Print word for word the first line of the records below and every following line through the one containing "用其光，复归其明，无遗身殃；是为袭常。"; print nothing else.

= Beginning of Section =

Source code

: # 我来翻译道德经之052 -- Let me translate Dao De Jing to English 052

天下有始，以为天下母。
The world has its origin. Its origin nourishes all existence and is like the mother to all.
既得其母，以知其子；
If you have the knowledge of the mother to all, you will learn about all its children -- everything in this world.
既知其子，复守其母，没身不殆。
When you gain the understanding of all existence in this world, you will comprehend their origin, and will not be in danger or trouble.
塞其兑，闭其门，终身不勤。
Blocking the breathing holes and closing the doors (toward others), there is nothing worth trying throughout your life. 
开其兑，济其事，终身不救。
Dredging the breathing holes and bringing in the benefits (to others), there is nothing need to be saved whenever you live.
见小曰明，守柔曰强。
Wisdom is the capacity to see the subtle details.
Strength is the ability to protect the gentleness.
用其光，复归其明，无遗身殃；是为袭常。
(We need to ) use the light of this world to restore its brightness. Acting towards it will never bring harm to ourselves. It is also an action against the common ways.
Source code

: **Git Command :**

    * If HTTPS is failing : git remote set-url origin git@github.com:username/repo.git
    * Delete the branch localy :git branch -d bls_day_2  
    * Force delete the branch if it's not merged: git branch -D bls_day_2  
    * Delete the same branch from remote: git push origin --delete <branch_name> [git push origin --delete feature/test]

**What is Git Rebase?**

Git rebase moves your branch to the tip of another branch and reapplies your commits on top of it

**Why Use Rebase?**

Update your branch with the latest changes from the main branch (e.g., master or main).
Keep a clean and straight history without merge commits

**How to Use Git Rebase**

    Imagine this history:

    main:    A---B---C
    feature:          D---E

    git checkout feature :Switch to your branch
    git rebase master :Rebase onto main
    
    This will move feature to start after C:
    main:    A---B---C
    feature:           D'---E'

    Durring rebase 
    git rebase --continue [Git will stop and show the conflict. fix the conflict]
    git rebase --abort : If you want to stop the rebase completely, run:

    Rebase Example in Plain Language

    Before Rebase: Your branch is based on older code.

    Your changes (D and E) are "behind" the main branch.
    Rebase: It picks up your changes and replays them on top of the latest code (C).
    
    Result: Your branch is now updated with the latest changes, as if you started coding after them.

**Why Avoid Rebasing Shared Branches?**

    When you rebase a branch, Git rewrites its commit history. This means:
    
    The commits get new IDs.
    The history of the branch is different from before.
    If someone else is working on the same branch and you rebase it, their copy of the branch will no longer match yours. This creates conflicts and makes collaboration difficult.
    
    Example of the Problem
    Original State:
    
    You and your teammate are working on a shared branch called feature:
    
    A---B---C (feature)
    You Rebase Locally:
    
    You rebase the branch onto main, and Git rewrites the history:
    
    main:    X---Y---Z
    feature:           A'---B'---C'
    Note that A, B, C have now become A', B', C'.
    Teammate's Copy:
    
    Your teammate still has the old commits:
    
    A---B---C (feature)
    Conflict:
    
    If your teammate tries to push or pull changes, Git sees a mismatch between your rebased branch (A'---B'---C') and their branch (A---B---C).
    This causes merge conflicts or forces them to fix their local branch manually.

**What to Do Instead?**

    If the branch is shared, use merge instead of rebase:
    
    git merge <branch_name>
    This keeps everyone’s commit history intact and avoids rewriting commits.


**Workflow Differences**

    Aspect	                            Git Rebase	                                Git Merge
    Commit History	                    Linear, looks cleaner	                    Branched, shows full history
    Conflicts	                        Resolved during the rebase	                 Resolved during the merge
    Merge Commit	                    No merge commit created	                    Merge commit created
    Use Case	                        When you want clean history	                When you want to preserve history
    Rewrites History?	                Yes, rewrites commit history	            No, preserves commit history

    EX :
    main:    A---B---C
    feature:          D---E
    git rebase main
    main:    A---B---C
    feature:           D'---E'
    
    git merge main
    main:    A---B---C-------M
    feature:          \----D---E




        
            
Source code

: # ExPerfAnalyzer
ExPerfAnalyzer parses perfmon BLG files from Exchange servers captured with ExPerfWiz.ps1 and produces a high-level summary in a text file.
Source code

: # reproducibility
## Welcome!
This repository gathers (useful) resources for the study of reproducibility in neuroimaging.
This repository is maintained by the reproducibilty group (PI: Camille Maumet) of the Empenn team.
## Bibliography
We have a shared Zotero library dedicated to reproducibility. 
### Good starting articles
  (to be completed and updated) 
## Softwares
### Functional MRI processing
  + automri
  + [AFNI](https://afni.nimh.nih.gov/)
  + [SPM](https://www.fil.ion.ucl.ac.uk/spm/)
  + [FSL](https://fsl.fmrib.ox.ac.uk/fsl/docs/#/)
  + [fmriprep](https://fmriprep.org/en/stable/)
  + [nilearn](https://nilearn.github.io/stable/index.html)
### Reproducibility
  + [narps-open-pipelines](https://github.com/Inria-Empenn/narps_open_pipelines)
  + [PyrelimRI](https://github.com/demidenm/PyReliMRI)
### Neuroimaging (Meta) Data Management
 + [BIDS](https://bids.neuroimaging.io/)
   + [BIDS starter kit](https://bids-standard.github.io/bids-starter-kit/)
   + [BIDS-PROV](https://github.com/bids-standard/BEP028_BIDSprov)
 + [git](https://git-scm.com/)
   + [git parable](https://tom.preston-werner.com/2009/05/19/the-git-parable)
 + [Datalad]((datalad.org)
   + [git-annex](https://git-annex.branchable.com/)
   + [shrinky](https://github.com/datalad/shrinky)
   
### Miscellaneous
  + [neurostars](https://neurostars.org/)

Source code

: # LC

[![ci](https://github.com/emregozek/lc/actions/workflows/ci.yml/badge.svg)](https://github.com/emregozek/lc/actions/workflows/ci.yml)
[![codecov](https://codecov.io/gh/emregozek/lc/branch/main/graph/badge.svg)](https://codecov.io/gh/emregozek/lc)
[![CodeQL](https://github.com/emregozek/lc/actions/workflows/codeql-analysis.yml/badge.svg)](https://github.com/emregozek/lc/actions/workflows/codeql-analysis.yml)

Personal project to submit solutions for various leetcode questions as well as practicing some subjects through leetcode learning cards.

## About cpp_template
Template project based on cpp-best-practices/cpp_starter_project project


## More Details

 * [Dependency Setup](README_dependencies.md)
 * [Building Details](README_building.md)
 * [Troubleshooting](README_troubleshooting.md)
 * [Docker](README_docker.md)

= End of Section =

* **Task solution**
Source code

: # 我来翻译道德经之052 -- Let me translate Dao De Jing to English 052

天下有始，以为天下母。
The world has its origin. Its origin nourishes all existence and is like the mother to all.
既得其母，以知其子；
If you have the knowledge of the mother to all, you will learn about all its children -- everything in this world.
既知其子，复守其母，没身不殆。
When you gain the understanding of all existence in this world, you will comprehend their origin, and will not be in danger or trouble.
塞其兑，闭其门，终身不勤。
Blocking the breathing holes and closing the doors (toward others), there is nothing worth trying throughout your life. 
开其兑，济其事，终身不救。
Dredging the breathing holes and bringing in the benefits (to others), there is nothing need to be saved whenever you live.
见小曰明，守柔曰强。
Wisdom is the capacity to see the subtle details.
Strength is the ability to protect the gentleness.
用其光，复归其明，无遗身殃；是为袭常。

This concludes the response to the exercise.